**ACTION ITEM**
Reproduce the following records exactly from the line containing "Las texturas difusas" onward, ending with the last line and including it.

--- WORKING DATA Enclosed Below ---

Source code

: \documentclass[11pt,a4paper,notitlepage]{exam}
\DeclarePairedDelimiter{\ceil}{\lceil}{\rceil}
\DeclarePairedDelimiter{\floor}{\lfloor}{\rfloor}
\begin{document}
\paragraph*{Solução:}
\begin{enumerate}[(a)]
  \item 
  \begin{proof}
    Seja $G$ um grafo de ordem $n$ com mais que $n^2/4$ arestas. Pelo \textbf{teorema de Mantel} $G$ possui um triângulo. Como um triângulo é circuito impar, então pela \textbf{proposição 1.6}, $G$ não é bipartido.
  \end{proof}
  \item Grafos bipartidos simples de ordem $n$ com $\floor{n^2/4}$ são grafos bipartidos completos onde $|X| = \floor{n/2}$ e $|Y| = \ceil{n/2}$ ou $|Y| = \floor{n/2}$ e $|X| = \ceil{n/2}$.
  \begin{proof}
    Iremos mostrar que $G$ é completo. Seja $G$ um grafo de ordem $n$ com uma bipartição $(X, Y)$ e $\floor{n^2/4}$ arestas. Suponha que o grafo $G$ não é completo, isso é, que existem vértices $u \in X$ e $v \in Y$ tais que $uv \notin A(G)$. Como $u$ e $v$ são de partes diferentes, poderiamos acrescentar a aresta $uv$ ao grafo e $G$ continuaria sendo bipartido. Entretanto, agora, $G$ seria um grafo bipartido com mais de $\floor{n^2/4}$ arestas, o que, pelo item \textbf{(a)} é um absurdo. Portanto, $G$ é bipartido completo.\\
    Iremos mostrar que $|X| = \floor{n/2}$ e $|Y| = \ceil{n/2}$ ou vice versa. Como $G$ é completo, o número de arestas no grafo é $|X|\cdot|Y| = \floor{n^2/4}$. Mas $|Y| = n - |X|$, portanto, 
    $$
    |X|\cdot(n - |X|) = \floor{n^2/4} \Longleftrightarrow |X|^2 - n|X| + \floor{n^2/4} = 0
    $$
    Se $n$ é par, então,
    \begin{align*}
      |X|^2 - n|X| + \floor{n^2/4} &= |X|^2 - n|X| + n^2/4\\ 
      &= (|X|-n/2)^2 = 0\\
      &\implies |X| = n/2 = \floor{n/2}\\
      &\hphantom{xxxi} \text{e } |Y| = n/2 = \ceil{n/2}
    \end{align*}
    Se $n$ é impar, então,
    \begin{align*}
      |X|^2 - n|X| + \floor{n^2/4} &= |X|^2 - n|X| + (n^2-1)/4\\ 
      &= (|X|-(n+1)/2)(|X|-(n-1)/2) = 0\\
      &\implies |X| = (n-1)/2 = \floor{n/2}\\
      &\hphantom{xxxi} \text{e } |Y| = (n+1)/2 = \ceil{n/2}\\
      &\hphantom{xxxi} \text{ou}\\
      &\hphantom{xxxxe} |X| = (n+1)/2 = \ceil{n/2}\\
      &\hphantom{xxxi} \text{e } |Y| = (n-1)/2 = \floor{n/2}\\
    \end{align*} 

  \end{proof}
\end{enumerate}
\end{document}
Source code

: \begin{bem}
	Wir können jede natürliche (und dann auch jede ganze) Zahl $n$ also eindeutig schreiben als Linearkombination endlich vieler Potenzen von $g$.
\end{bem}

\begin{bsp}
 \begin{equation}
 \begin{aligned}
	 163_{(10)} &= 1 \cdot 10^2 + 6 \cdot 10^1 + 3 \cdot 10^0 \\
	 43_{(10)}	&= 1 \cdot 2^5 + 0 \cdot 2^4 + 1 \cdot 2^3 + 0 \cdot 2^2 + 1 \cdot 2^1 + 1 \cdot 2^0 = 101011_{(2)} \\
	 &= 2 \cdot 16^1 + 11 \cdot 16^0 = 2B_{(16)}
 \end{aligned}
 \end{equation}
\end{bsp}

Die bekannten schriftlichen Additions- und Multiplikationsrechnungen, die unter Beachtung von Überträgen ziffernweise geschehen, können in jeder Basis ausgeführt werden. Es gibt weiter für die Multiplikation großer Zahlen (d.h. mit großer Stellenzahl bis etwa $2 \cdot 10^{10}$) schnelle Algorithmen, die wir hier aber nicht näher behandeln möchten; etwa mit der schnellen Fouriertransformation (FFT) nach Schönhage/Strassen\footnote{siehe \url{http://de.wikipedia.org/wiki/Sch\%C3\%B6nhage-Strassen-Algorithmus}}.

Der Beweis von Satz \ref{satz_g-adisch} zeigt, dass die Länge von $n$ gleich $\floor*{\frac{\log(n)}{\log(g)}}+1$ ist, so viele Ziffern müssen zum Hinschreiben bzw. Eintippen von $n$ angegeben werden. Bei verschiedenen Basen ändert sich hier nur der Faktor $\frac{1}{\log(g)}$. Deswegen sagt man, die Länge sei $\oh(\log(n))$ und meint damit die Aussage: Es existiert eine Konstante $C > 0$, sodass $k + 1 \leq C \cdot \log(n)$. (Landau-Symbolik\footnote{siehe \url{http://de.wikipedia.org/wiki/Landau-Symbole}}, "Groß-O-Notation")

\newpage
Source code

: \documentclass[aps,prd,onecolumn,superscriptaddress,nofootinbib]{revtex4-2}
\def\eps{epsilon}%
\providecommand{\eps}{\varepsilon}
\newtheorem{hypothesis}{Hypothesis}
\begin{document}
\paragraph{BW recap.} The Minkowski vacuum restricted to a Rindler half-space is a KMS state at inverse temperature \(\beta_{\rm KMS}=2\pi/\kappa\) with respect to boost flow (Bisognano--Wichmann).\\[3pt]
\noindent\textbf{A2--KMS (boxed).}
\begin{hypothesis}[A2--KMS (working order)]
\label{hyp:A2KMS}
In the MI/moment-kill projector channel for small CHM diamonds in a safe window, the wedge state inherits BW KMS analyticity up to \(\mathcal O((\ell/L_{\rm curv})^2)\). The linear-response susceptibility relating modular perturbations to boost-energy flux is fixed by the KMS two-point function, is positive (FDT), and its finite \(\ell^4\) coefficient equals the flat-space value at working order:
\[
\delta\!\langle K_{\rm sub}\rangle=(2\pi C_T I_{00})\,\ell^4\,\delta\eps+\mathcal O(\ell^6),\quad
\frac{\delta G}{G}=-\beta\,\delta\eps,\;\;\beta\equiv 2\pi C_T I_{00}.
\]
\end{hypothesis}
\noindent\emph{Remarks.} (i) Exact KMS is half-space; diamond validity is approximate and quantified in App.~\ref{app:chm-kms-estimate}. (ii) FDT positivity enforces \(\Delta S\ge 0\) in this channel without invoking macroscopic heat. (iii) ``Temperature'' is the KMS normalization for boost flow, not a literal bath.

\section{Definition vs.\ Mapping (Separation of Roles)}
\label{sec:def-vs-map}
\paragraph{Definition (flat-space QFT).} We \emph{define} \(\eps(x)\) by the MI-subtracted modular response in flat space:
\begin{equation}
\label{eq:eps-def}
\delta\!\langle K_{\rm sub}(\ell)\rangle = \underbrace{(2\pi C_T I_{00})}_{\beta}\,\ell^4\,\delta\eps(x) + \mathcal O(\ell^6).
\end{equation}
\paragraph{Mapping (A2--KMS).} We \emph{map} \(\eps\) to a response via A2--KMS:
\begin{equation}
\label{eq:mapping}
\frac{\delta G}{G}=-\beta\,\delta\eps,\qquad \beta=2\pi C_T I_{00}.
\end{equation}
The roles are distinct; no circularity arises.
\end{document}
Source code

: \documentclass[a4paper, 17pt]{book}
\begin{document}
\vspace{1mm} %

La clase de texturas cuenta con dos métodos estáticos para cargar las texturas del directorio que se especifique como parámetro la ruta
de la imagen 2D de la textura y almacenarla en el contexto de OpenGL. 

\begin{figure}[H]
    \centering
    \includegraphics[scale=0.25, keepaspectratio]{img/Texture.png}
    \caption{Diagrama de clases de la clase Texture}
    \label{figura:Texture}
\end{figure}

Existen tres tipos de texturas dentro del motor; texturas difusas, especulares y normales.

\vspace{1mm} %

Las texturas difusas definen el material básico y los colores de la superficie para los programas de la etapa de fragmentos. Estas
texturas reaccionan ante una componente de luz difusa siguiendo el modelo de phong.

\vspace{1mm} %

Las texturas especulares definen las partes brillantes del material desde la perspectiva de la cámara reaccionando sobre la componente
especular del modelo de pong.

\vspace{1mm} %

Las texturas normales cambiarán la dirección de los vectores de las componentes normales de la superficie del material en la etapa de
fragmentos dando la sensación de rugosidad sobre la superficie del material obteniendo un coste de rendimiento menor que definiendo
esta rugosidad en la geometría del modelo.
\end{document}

--- End of Enclosed WORKING DATA ---

**TASK RESPONSE**
Las texturas difusas definen el material básico y los colores de la superficie para los programas de la etapa de fragmentos. Estas
texturas reaccionan ante una componente de luz difusa siguiendo el modelo de phong.

\vspace{1mm} %

Las texturas especulares definen las partes brillantes del material desde la perspectiva de la cámara reaccionando sobre la componente
especular del modelo de pong.

\vspace{1mm} %

Las texturas normales cambiarán la dirección de los vectores de las componentes normales de la superficie del material en la etapa de
fragmentos dando la sensación de rugosidad sobre la superficie del material obteniendo un coste de rendimiento menor que definiendo
esta rugosidad en la geometría del modelo.
\end{document}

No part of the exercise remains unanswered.